→ EXERCISE: Go through the data below and transcribe it exactly. Omit the images.
::::
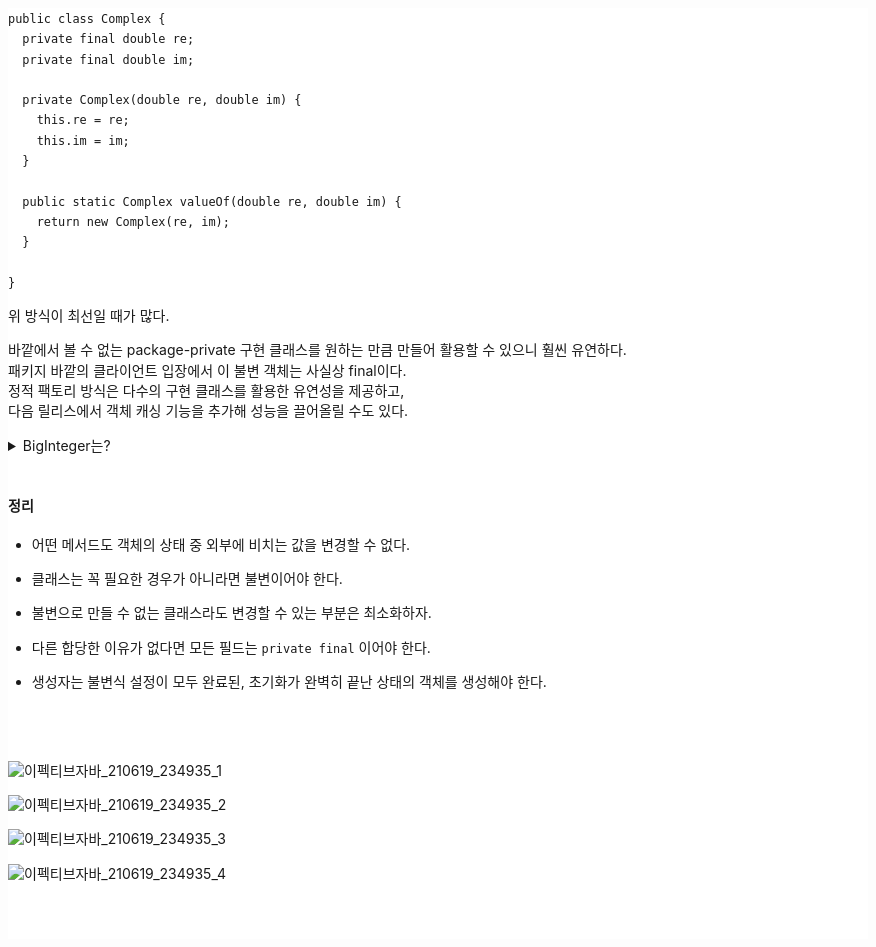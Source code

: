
 ```
public class Complex {
  private final double re;
  private final double im;
  
  private Complex(double re, double im) {
    this.re = re;
    this.im = im;
  }
  
  public static Complex valueOf(double re, double im) {
    return new Complex(re, im);
  }

}
```

위 방식이 최선일 때가 많다.

바깥에서 볼 수 없는 package-private 구현 클래스를 원하는 만큼 만들어 활용할 수 있으니 훨씬 유연하다.        
패키지 바깥의 클라이언트 입장에서 이 불변 객체는 사실상 final이다.         
정적 팩토리 방식은 다수의 구현 클래스를 활용한 유연성을 제공하고,     
다음 릴리스에서 객체 캐싱 기능을 추가해 성능을 끌어올릴 수도 있다.

<details><summary>BigInteger는?</summary></details>                                  

<br />      

#### 정리

* 어떤 메서드도 객체의 상태 중 외부에 비치는 값을 변경할 수 없다.

* 클래스는 꼭 필요한 경우가 아니라면 불변이어야 한다.

* 불변으로 만들 수 없는 클래스라도 변경할 수 있는 부분은 최소화하자.

* 다른 합당한 이유가 없다면 모든 필드는 `private final` 이어야 한다.

* 생성자는 불변식 설정이 모두 완료된, 초기화가 완벽히 끝난 상태의 객체를 생성해야 한다.

<br />     
<br />     





![️이펙티브자바_210619_234935_1](https://user-images.githubusercontent.com/33855307/122661409-d27af200-d1c4-11eb-8134-25a3966b7afa.jpg)

![️이펙티브자바_210619_234935_2](https://user-images.githubusercontent.com/33855307/122661407-d149c500-d1c4-11eb-8a56-76e7ac6620df.jpg)

![️이펙티브자바_210619_234935_3](https://user-images.githubusercontent.com/33855307/122661406-d0189800-d1c4-11eb-8e32-a893344f0c91.jpg)

![️이펙티브자바_210619_234935_4](https://user-images.githubusercontent.com/33855307/122661404-cbec7a80-d1c4-11eb-87a4-801097e469c8.jpg)

<br />     
<br />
::::
→ SOLUTION:
Source code

:
 ```
public class Complex {
  private final double re;
  private final double im;
  
  private Complex(double re, double im) {
    this.re = re;
    this.im = im;
  }
  
  public static Complex valueOf(double re, double im) {
    return new Complex(re, im);
  }

}
```

위 방식이 최선일 때가 많다.

바깥에서 볼 수 없는 package-private 구현 클래스를 원하는 만큼 만들어 활용할 수 있으니 훨씬 유연하다.        
패키지 바깥의 클라이언트 입장에서 이 불변 객체는 사실상 final이다.         
정적 팩토리 방식은 다수의 구현 클래스를 활용한 유연성을 제공하고,     
다음 릴리스에서 객체 캐싱 기능을 추가해 성능을 끌어올릴 수도 있다.

<details><summary>BigInteger는?</summary></details>                                  

<br />      

#### 정리

* 어떤 메서드도 객체의 상태 중 외부에 비치는 값을 변경할 수 없다.

* 클래스는 꼭 필요한 경우가 아니라면 불변이어야 한다.

* 불변으로 만들 수 없는 클래스라도 변경할 수 있는 부분은 최소화하자.

* 다른 합당한 이유가 없다면 모든 필드는 `private final` 이어야 한다.

* 생성자는 불변식 설정이 모두 완료된, 초기화가 완벽히 끝난 상태의 객체를 생성해야 한다.

<br />     
<br />     





![️이펙티브자바_210619_234935_1](https://user-images.githubusercontent.com/33855307/122661409-d27af200-d1c4-11eb-8134-25a3966b7afa.jpg)

![️이펙티브자바_210619_234935_2](https://user-images.githubusercontent.com/33855307/122661407-d149c500-d1c4-11eb-8a56-76e7ac6620df.jpg)

![️이펙티브자바_210619_234935_3](https://user-images.githubusercontent.com/33855307/122661406-d0189800-d1c4-11eb-8e32-a893344f0c91.jpg)

![️이펙티브자바_210619_234935_4](https://user-images.githubusercontent.com/33855307/122661404-cbec7a80-d1c4-11eb-87a4-801097e469c8.jpg)

<br />     
<br />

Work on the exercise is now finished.